Il viaggio di Francesco in Terra Santa potrebbe avvenire in primavera: da voci non ancora confermate ufficialmente, i giorni potrebbero essere il 25 e 26 maggio. Secondo altre fonti, il viaggio di papa Montini del 1964 potrebbe essere la traccia di quello di Bergoglio: papa Francesco vorrebbe in effetti ripetere lo stesso itinerario percorso da Paolo VI (Amman, il Giordano, Betania, Gerusalemme, Nazareth, il Lago di Tiberiade, Cafarnao e Betlemme). Rimane da confermare l'ipotesi dell'incontro con Bartolomeo I. Quest'ultimo, dal canto suo, ha ribadito la volontà di portare avanti il dialogo con la «Chiesa sorella» di Roma alla fine di novembre, in occasione delle celebrazioni di Sant'Andrea, patrono del Patriarcato ecumenico di Costantinopoli: celebrazioni svoltesi secondo il rito greco bizantino, ma alle quali, come da tradizione, era presente anche una delegazione della Santa Sede (il cardinale Kurt Koch, monsignor Brian Farrell e monsignor Andrea Palmieri, rispettivamente presidente, segretario e sottosegretario della Commissione per l'unità dei cristiani).

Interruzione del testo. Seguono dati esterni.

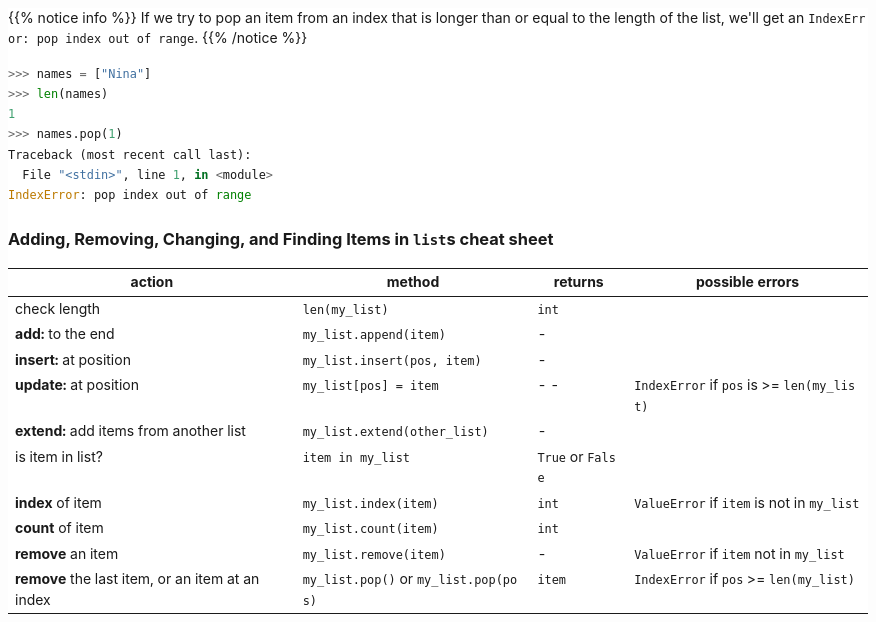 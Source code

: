 {{% notice info %}}
If we try to pop an item from an index that is longer than or equal to the length of the list, we'll get an `IndexError: pop index out of range`.
{{% /notice %}}

```python
>>> names = ["Nina"]
>>> len(names)
1
>>> names.pop(1)
Traceback (most recent call last):
  File "<stdin>", line 1, in <module>
IndexError: pop index out of range
```

### Adding, Removing, Changing, and Finding Items in `list`s cheat sheet

| action                                           	| method                                	| returns           	| possible errors                            	|
|--------------------------------------------------	|---------------------------------------	|-------------------	|--------------------------------------------	|
| check length                                     	| `len(my_list)`                        	| `int`             	|                                            	|
| **add:** to the end                              	| `my_list.append(item)`                	| -                 	|                                            	|
| **insert:** at position                          	| `my_list.insert(pos, item)`           	| -                 	|                                            	|
| **update:** at position                          	| `my_list[pos] = item`          	| -        -         	| `IndexError` if `pos` is >= `len(my_list)`                                          	|
| **extend:** add items from another list          	| `my_list.extend(other_list)`          	| -                 	|                                            	|
| is item in list?                                 	| `item in my_list`                     	| `True` or `False` 	|                                            	|
| **index** of item                                	| `my_list.index(item)`                 	| `int`             	| `ValueError` if `item` is not in `my_list` 	|
| **count** of item                                	| `my_list.count(item)`                 	| `int`             	|                                            	|
| **remove** an item                               	| `my_list.remove(item)`                	| -                 	| `ValueError` if `item` not in `my_list`    	|
| **remove** the last item, or an item at an index 	| `my_list.pop()` or `my_list.pop(pos)` 	| `item`            	| `IndexError` if `pos` >= `len(my_list)`    	|
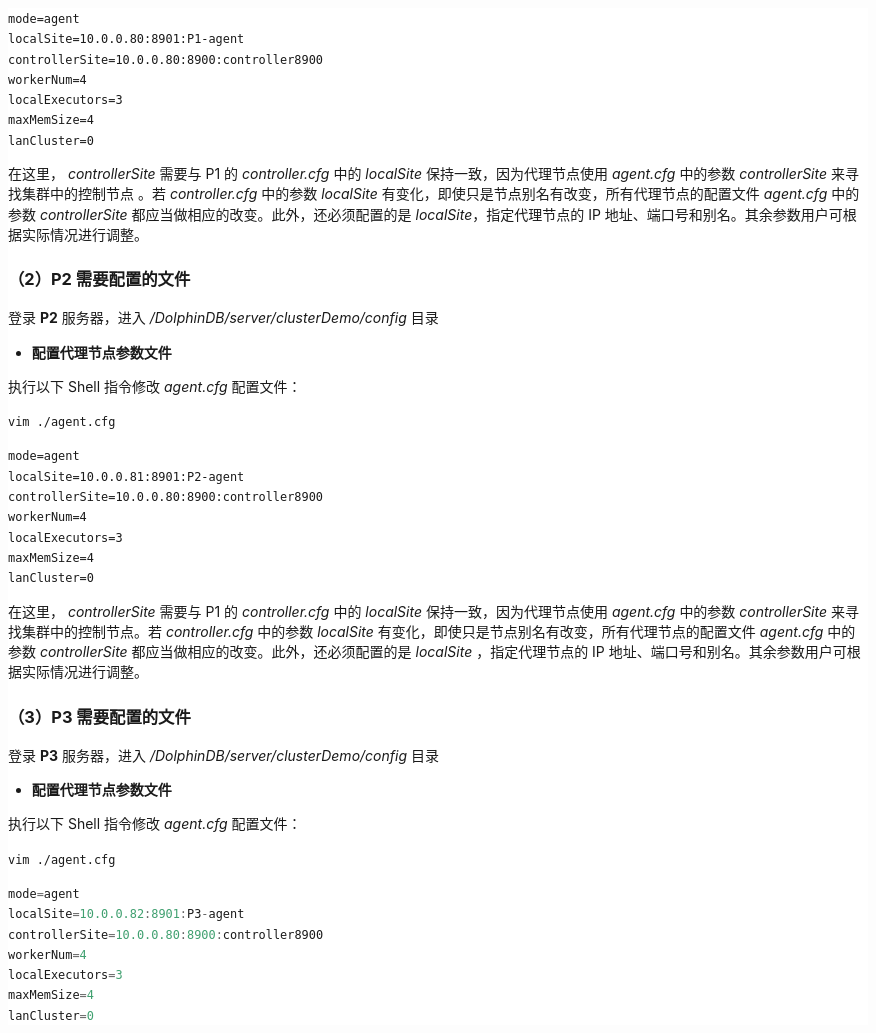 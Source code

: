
   ```
  mode=agent
  localSite=10.0.0.80:8901:P1-agent
  controllerSite=10.0.0.80:8900:controller8900
  workerNum=4
  localExecutors=3
  maxMemSize=4
  lanCluster=0
  ```

  在这里， *controllerSite* 需要与 P1 的 *controller.cfg* 中的 *localSite* 保持一致，因为代理节点使用 *agent.cfg* 中的参数 *controllerSite* 来寻找集群中的控制节点 。若 *controller.cfg* 中的参数 *localSite* 有变化，即使只是节点别名有改变，所有代理节点的配置文件 *agent.cfg* 中的参数 *controllerSite* 都应当做相应的改变。此外，还必须配置的是 *localSite*，指定代理节点的 IP 地址、端口号和别名。其余参数用户可根据实际情况进行调整。

  

  ### （2）P2 需要配置的文件

  登录 **P2** 服务器，进入 */DolphinDB/server/clusterDemo/config* 目录

  - **配置代理节点参数文件**

  执行以下 Shell 指令修改 *agent.cfg* 配置文件：

  ```
  vim ./agent.cfg
  ```

  ```
  mode=agent
  localSite=10.0.0.81:8901:P2-agent
  controllerSite=10.0.0.80:8900:controller8900
  workerNum=4
  localExecutors=3
  maxMemSize=4
  lanCluster=0
  ```

  在这里， *controllerSite* 需要与 P1 的 *controller.cfg* 中的 *localSite* 保持一致，因为代理节点使用 *agent.cfg* 中的参数 *controllerSite* 来寻找集群中的控制节点。若 *controller.cfg* 中的参数 *localSite* 有变化，即使只是节点别名有改变，所有代理节点的配置文件 *agent.cfg* 中的参数 *controllerSite* 都应当做相应的改变。此外，还必须配置的是 *localSite* ，指定代理节点的 IP 地址、端口号和别名。其余参数用户可根据实际情况进行调整。

  

  ### （3）P3 需要配置的文件

  登录 **P3** 服务器，进入 */DolphinDB/server/clusterDemo/config* 目录

  - **配置代理节点参数文件**

  执行以下 Shell 指令修改 *agent.cfg* 配置文件：

  ```
  vim ./agent.cfg
  ```

  ```java
  mode=agent
  localSite=10.0.0.82:8901:P3-agent
  controllerSite=10.0.0.80:8900:controller8900
  workerNum=4
  localExecutors=3
  maxMemSize=4
  lanCluster=0
  ```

Occorre sostenere con fervore, ha sottolineato Bartolomeo, il «dialogo d'amore» tra le due Chiese sorelle, assumendo comuni iniziative per esaltare la missione della Chiesa: «Convinzioni e volontà che abbiamo voluto esprimere al Santo Padre Francesco il giorno del suo insediamento». «Ci rende veramente tristi dover constatare di non avere raggiunto ancora la nostra piena comunione, causa di tanti mali tra noi cristiani», ha confessato Bartolomeo.Tra le motivazioni della mancata piena comunione, il Patriarca non ha mancato di indicare quelle «frange» che nella storia della Chiesa cristiana si sono considerate portatrici della verità, riducendo in sostanza il dialogo in un monologo, e quanti, anche oggi, «si inventano» ostacoli procedurali per rallentare il dialogo tra le due Chiese. Proprio per questo, ha continuato, è importante incontrarsi a Gerusalemme, nel cinquantesimo anniversario dello storico abbraccio tra Paolo VI e Atenagora: «Ci incontreremmo non solo per ricordare e onorare il loro gesto, ma come capi spirituali abbiamo il dovere di fare appello e invitare tutti gli uomini di buona volontà, indipendentemente dalla loro fede e virtù, al dialogo e di far conoscere loro l'importanza del messaggio di Gesù Cristo, veramente utile per la rinascita dell'esistenza umana». Rivolgendosi infine al cardinale Koch, Bartolomeo ha richiamato ulteriormente la forte e convinta volontà del Patriarcato ecumenico di Costantinopoli di sostenere con ogni mezzo il dialogo con tutti, esprimendo la personale convinzione che con papa Francesco quello tra le due Chiese sorelle verrà rinforzato con nuova linfa, «per poter diffondere serenamente il messaggio di Gesù Cristo».

 

 «Atenagora era un vero monaco»

A Roma per incontrare Giovanni Paolo II nel giugno del 2004, a 40 anni dall'abbraccio tra Paolo VI e Atenagora, Bartolomeo I dialogò con alcuni giovani della Comunità di Sant'Egidlo e così ricordò il suo predecessore alla guida del Patriarcato ecumenico di Costantinopoli: «Atenagora viveva come un vero monaco. Abitava nel Patriarcato e ogni notte, quando i suoi collaboratoti dormivano, scendeva nella chiesa patriarcale per accendere alcune candele per i suoi figli spirituali, per la pace nel mondo, per l'unità dei cristiani...». «Ero il segretario del patriarca Dimítrios, che sarebbe stato il successore dí Atenagora, e così lo incontrai moltissime volte - disse ancora Bartolomeo -. Ho trascorso tre anni della mia gioventù a Roma grazie al suo amore paterno, perché lui mi inviò qui per studiare e la riconoscenza al patriarca Atenagora è sempre viva nella mia anima. Lui e il suo successore Dimitrios ci hanno lasciato un patrimonio spirituale, un testamento: il testamento del dialogo. E in questi giorni mi trovo a Roma precisamente per continuare il dialogo, seguendo i passi di Atenagora e Dimitrios, ma anche di Giovanni XXIII e Paolo VI. Ho incontrato il Papa per festeggiare, ricordare e celebrare insieme il quarantesimo anniversario di quell'incontro storico di Gerusalemme e abbiamo così rinnovato il nostro impegno per il dialogo, per continuare questo testamento dei nostri predecessori».